Digital parenting advice straight to your inbox
A flexible approach to working hours
It may sound daunting, but it will make life easier if you are able to extend your working hours beyond the usual 9 to 5 routine. This could involve starting at 7.30am or finishing at 7.30pm, but it would free up some time during the day to devote to your kids. Just make sure you let work colleagues know when you’re taking a break and don’t miss any scheduled meetings. And also make sure to timetable some relaxation or pampering at the end of what will be a very long day.
Keeping to a routine
You can’t hope to model your daily life on a school timetable, but kids like structure – so make sure they know what to expect each day. If you build in plenty of breaks and things to look forward to, they are more likely to go along with the plan and leave you alone when you’re working.

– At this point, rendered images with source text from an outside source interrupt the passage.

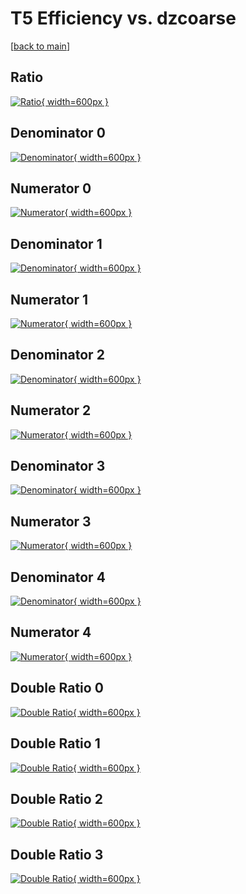 # T5 Efficiency vs. dzcoarse

[[back to main](./)]



## Ratio

[![Ratio](../mtv/var/T5_vtr_211_0_eff_dzcoarse.png){ width=600px }](../mtv/var/T5_vtr_211_0_eff_dzcoarse.pdf)

## Denominator 0

[![Denominator](../mtv/den/T5_vtr_211_0_eff_dzcoarse_den0.png){ width=600px }](../mtv/den/T5_vtr_211_0_eff_dzcoarse_den0.pdf)

## Numerator 0

[![Numerator](../mtv/num/T5_vtr_211_0_eff_dzcoarse_num0.png){ width=600px }](../mtv/num/T5_vtr_211_0_eff_dzcoarse_num0.pdf)

## Denominator 1

[![Denominator](../mtv/den/T5_vtr_211_0_eff_dzcoarse_den1.png){ width=600px }](../mtv/den/T5_vtr_211_0_eff_dzcoarse_den1.pdf)

## Numerator 1

[![Numerator](../mtv/num/T5_vtr_211_0_eff_dzcoarse_num1.png){ width=600px }](../mtv/num/T5_vtr_211_0_eff_dzcoarse_num1.pdf)

## Denominator 2

[![Denominator](../mtv/den/T5_vtr_211_0_eff_dzcoarse_den2.png){ width=600px }](../mtv/den/T5_vtr_211_0_eff_dzcoarse_den2.pdf)

## Numerator 2

[![Numerator](../mtv/num/T5_vtr_211_0_eff_dzcoarse_num2.png){ width=600px }](../mtv/num/T5_vtr_211_0_eff_dzcoarse_num2.pdf)

## Denominator 3

[![Denominator](../mtv/den/T5_vtr_211_0_eff_dzcoarse_den3.png){ width=600px }](../mtv/den/T5_vtr_211_0_eff_dzcoarse_den3.pdf)

## Numerator 3

[![Numerator](../mtv/num/T5_vtr_211_0_eff_dzcoarse_num3.png){ width=600px }](../mtv/num/T5_vtr_211_0_eff_dzcoarse_num3.pdf)

## Denominator 4

[![Denominator](../mtv/den/T5_vtr_211_0_eff_dzcoarse_den4.png){ width=600px }](../mtv/den/T5_vtr_211_0_eff_dzcoarse_den4.pdf)

## Numerator 4

[![Numerator](../mtv/num/T5_vtr_211_0_eff_dzcoarse_num4.png){ width=600px }](../mtv/num/T5_vtr_211_0_eff_dzcoarse_num4.pdf)

## Double Ratio 0

[![Double Ratio](../mtv/ratio/T5_vtr_211_0_eff_dzcoarse_ratio0.png){ width=600px }](../mtv/ratio/T5_vtr_211_0_eff_dzcoarse_ratio0.pdf)

## Double Ratio 1

[![Double Ratio](../mtv/ratio/T5_vtr_211_0_eff_dzcoarse_ratio1.png){ width=600px }](../mtv/ratio/T5_vtr_211_0_eff_dzcoarse_ratio1.pdf)

## Double Ratio 2

[![Double Ratio](../mtv/ratio/T5_vtr_211_0_eff_dzcoarse_ratio2.png){ width=600px }](../mtv/ratio/T5_vtr_211_0_eff_dzcoarse_ratio2.pdf)

## Double Ratio 3

[![Double Ratio](../mtv/ratio/T5_vtr_211_0_eff_dzcoarse_ratio3.png){ width=600px }](../mtv/ratio/T5_vtr_211_0_eff_dzcoarse_ratio3.pdf)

Break down their day into manageable chunks, depending on their age. No young child can be expected to focus on the same grammar workbook for an hour at a time, or to spend long periods of time on any school work. Avoid resistance and boredom by interspersing outdoor activities, art projects, online chats with friends, gaming and TV time.
It’s not easy to think of diverting activities when you’re feeling stressed or trying to meet a work deadline, so make a list of ideas and resources and share them with other parents. After all, this third lockdown is likely to last for a couple of months at least.
No one is expecting you to replicate the role of a teacher, so be creative in your definition of education. Writing postcards to elderly neighbours, building a model of your house in Minecraft, devising a puppet show or growing seeds in a yoghurt pot are all valuable experiences.
There are plenty of resources to help you with this:
- Children’s author Michael Rosen has many hours’ worth of stories, poems, songs and jokes – all free on Youtube
- Get a free ‘Art is where the home is’ activity pack with creative ideas from leading artists such as Grayson Perry, Antony Gormley and Gillian Wearing
- Free online dance performances and workshops for all ages
- Keep an eye on the BBC’s Culture in Quarantine site for all the latest ideas
- Many museums and galleries have online resources and virtual tours available during the shut down – for instance the Science Museum, Natural History Museum and British Museum
- And, of course, don’t forget the resources available on Parent Zone – including Google’s Be Internet Legends programme and Telenor’s Digiworld curriculum, each of which was developed in partnership with Parent Zone.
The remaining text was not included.